Teacher agency has become an increasingly common focus for research across Europe in the past 10 years (Cong-Lem, 2021; Deschêne & Parent, 2022) where it is viewed as ‘an influential factor for teacher professional learning, school improvement and sustainable educational change’ (Cong-Lem, 2021, p. 718). It is considered as a desirable and potentially powerful means of teachers working to improve the educational experiences of typically underserved communities; such contexts can be extremely demanding, contributing to teacher stress, burnout and high staff turnover (Hargreaves & Fullan, 2020; Santoro, 2018).
Teacher agency is almost unilaterally positioned as a ‘good thing’, or a desirable state: something to be ‘achieved’ (Rushton & Bird, 2023). We contend that agency is not necessarily in and of itself a ‘good thing’, or at least, that this has not been sufficiently justified in the literature to-date. This paper therefore seeks to foreground a more nuanced and multifaceted view of agency than is typically found in the literature on teachers and teacher education with a view to more accurately encompassing the various ways in which teachers enact (rather than achieve) agency. We offer an alternative and more encompassing means of understanding how teacher agency might be exercised in the lives of teachers committed to working in underserved communities in this age of uncertainty. This conceptualisation offers the possibility of understanding all presentations of teacher agency rather than valorising only the agentic action that is seen to contribute directly and positively to educational change.
Teacher agency is most commonly viewed through an ‘ecological’ perspective (Priestley et al, 2015) which derives from sociocultural thinking. In contrast, and to counter this tendency towards a singular or monolithic view of teacher agency, we locate our paper within a psychosocial approach that draws on sociology, critical and poststructural theories and Freudian and Lacanian psychoanalytic theory (Frosh, 2010, Lacan, 2007, Verhaeghe, 1995). We are interested in the tension between discourses presenting teachers as heroic agents of individual emancipation and social transformation, such as those found in recruitment campaigns and Hollywood films, and the erosion of spaces for professional agency brought about by the dominance of discourses and practices of standards and accountability in schools. In order to explore these tensions, we draw on the conceptual resources of Lacanian discourse theory and particularly on recent work in this field articulating agency as something manifesting in multiple modalities (Bunn et al., 2022). Bunn, et al. (ibid.) present a study of students’ learning journeys in higher education, and drawing on Lacan’s (2007) four discourses (the master, the university, the hysteric and the analyst), they identify four modes of agency being exercised, namely subservient, subsistence, subliminal and sublime. The students in the study do not, however, only demonstrate one mode of agency, rather they demonstrate major and minor tendencies towards different modes, evident in different contexts at different points in their ‘journeys’.

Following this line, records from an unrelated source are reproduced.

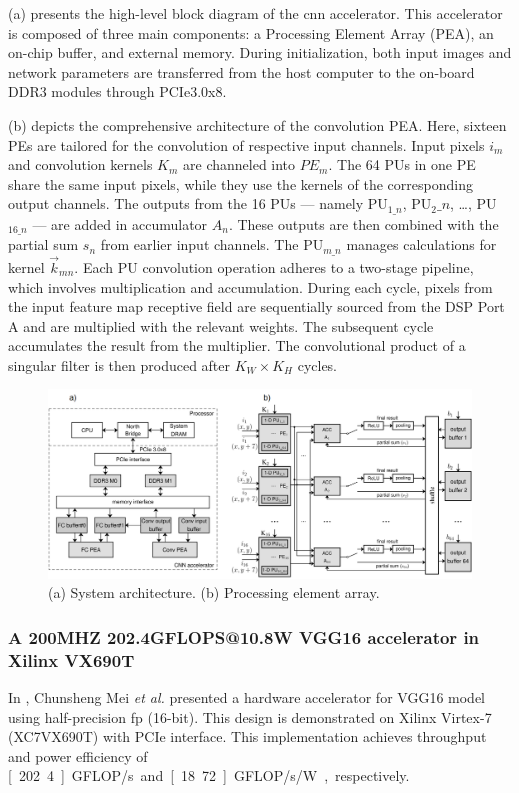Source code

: (a) presents the high-level block diagram of the \gls{cnn} accelerator. This accelerator is composed of three main components: a Processing Element Array (PEA), an on-chip buffer, and external memory. During initialization, both input images and network parameters are transferred from the host computer to the on-board DDR3 modules through PCIe3.0x8.

(b) depicts the comprehensive architecture of the convolution PEA. Here, sixteen PEs are tailored for the convolution of respective input channels. Input pixels \(i_m\) and convolution kernels \(K_m\) are channeled into \(PE_m\). The 64 PUs in one PE share the same input pixels, while they use the kernels of the corresponding output channels. The outputs from the 16 PUs --- namely PU\(_{1\_n}\), PU\(_2\_n\), \ldots, PU\(_{16\_n}\) --- are added in accumulator \(A_n\). These outputs are then combined with the partial sum \(s_n\) from earlier input channels. The PU\(_{m\_n}\) manages calculations for kernel \(\vec{k}_{mn}\). Each PU convolution operation adheres to a two-stage pipeline, which involves multiplication and accumulation. During each cycle, pixels from the input feature map receptive field are sequentially sourced from the DSP Port A and are multiplied with the relevant weights. The subsequent cycle accumulates the result from the multiplier. The convolutional product of a singular filter is then produced after \(K_W \times K_H\) cycles.


\begin{figure}[h!]
	\centering
	\includegraphics[width=\textwidth]{./figures/3_g.png}
	\caption{(a) System architecture. (b) Processing element array.}
	\label{fig:lian2019high}
\end{figure}
\FloatBarrier

\subsubsection{A 200MHZ 202.4GFLOPS@10.8W VGG16 accelerator in Xilinx VX690T}
In \cite{mei2017200mhz}, Chunsheng Mei \textit{et al.} presented a hardware accelerator for VGG16 model using half-precision \gls{fp} (16-bit). This design is demonstrated on Xilinx Virtex-7 (XC7VX690T) with PCIe interface. This implementation achieves throughput and power efficiency of \unit[202.4]{GFLOP/s} and \unit[18.72]{GFLOP/s/W}, respectively.

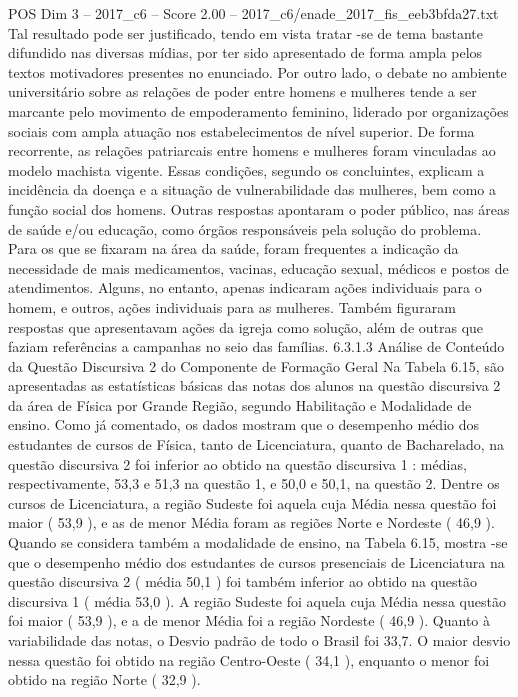 \begin{textsample}{POS Dim 3 – 2017\_c6 – Score 2.00 – 2017\_c6/enade\_2017\_fis\_eeb3bfda27.txt}
Tal resultado pode ser justificado, tendo em vista tratar -se de tema bastante difundido nas diversas mídias, por ter sido apresentado de forma ampla pelos textos motivadores presentes no enunciado.
Por outro lado, o debate no ambiente universitário sobre as relações de poder entre homens e mulheres tende a ser marcante pelo movimento de empoderamento feminino, liderado por organizações sociais com ampla atuação nos estabelecimentos de nível superior.
De forma recorrente, as relações patriarcais entre homens e mulheres foram vinculadas ao modelo machista vigente.
Essas condições, segundo os concluintes, explicam a incidência da doença e a situação de vulnerabilidade das mulheres, bem como a função social dos homens.
Outras respostas apontaram o poder público, nas áreas de saúde e/ou educação, como órgãos responsáveis pela solução do problema.
Para os que se fixaram na área da saúde, foram frequentes a indicação da necessidade de mais medicamentos, vacinas, educação sexual, médicos e postos de atendimentos.
Alguns, no entanto, apenas indicaram ações individuais para o homem, e outros, ações individuais para as mulheres.
Também figuraram respostas que apresentavam ações da igreja como solução, além de outras que faziam referências a campanhas no seio das famílias. 6.3.1.3 Análise de Conteúdo da Questão Discursiva 2 do Componente de Formação Geral Na Tabela 6.15, são apresentadas as estatísticas básicas das notas dos alunos na questão discursiva 2 da área de Física por Grande Região, segundo Habilitação e Modalidade de ensino.
Como já comentado, os dados mostram que o desempenho médio dos estudantes de cursos de Física, tanto de Licenciatura, quanto de Bacharelado, na questão discursiva 2 foi inferior ao obtido na questão discursiva 1 : médias, respectivamente, 53,3 e 51,3 na questão 1, e 50,0 e 50,1, na questão 2.
Dentre os cursos de Licenciatura, a região Sudeste foi aquela cuja Média nessa questão foi maior ( 53,9 ), e as de menor Média foram as regiões Norte e Nordeste ( 46,9 ).
Quando se considera também a modalidade de ensino, na Tabela 6.15, mostra -se que o desempenho médio dos estudantes de cursos presenciais de Licenciatura na questão discursiva 2 ( média 50,1 ) foi também inferior ao obtido na questão discursiva 1 ( média 53,0 ).
A região Sudeste foi aquela cuja Média nessa questão foi maior ( 53,9 ), e a de menor Média foi a região Nordeste ( 46,9 ).
Quanto à variabilidade das notas, o Desvio padrão de todo o Brasil foi 33,7.
O maior desvio nessa questão foi obtido na região Centro-Oeste ( 34,1 ), enquanto o menor foi obtido na região Norte ( 32,9 ).

\end{textsample}
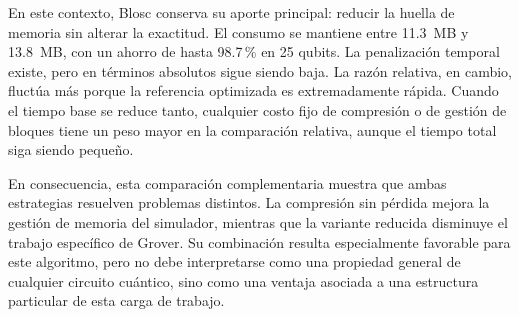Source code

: En este contexto, Blosc conserva su aporte principal: reducir la huella de
memoria sin alterar la exactitud. El consumo se mantiene entre 11.3~MB y
13.8~MB, con un ahorro de hasta 98.7\,\% en 25 qubits. La penalización temporal
existe, pero en términos absolutos sigue siendo baja. La razón relativa, en
cambio, fluctúa más porque la referencia optimizada es extremadamente rápida.
Cuando el tiempo base se reduce tanto, cualquier costo fijo de compresión o de
gestión de bloques tiene un peso mayor en la comparación relativa, aunque el
tiempo total siga siendo pequeño.

En consecuencia, esta comparación complementaria muestra que ambas estrategias
resuelven problemas distintos. La compresión sin pérdida mejora la gestión de
memoria del simulador, mientras que la variante reducida disminuye el trabajo
específico de Grover. Su combinación resulta especialmente favorable para este
algoritmo, pero no debe interpretarse como una propiedad general de cualquier
circuito cuántico, sino como una ventaja asociada a una estructura particular de
esta carga de trabajo.
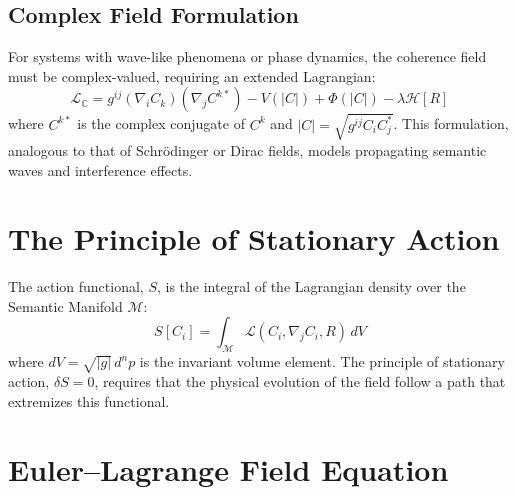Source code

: \subsection{Complex Field Formulation}
For systems with wave-like phenomena or phase dynamics, the coherence field must be complex-valued, requiring an extended Lagrangian:
\begin{equation}
\mathcal{L}_{\mathbb{C}} = g^{ij} (\nabla_i C_k)(\nabla_j C^{k*}) - V(|C|) + \Phi(|C|) - \lambda \mathcal{H}[R]
\end{equation}
where \(C^{k*}\) is the complex conjugate of \(C^k\) and \(|C| = \sqrt{g^{ij} C_i C_j^*}\). This formulation, analogous to that of Schrödinger or Dirac fields, models propagating semantic waves and interference effects.

\section{The Principle of Stationary Action}

The action functional, \(S\), is the integral of the Lagrangian density over the Semantic Manifold \(\mathcal{M}\):
\begin{equation}
S[C_i] = \int_{\mathcal{M}} \mathcal{L}(C_i, \nabla_j C_i, R) \, dV
\end{equation}
where \(dV = \sqrt{|g|} \, d^n p\) is the invariant volume element. The principle of stationary action, \(\delta S = 0\), requires that the physical evolution of the field follow a path that extremizes this functional.

\section{Euler–Lagrange Field Equation}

This paper explicates this conceptualisation of agency with reference to the experiences of early career teachers who have committed explicitly to wanting to teach in typically underserved communities. We explore how this conceptualisation might help us to understand where and how these early career teachers exercise different modes of agency. In so doing, we seek to normalise a range of agentic behaviours rather than support a discourse which valorises the narrative of the heroic teacher, or ‘teacher as agent of change’ (Rushton & Bird, 2023, p. 3).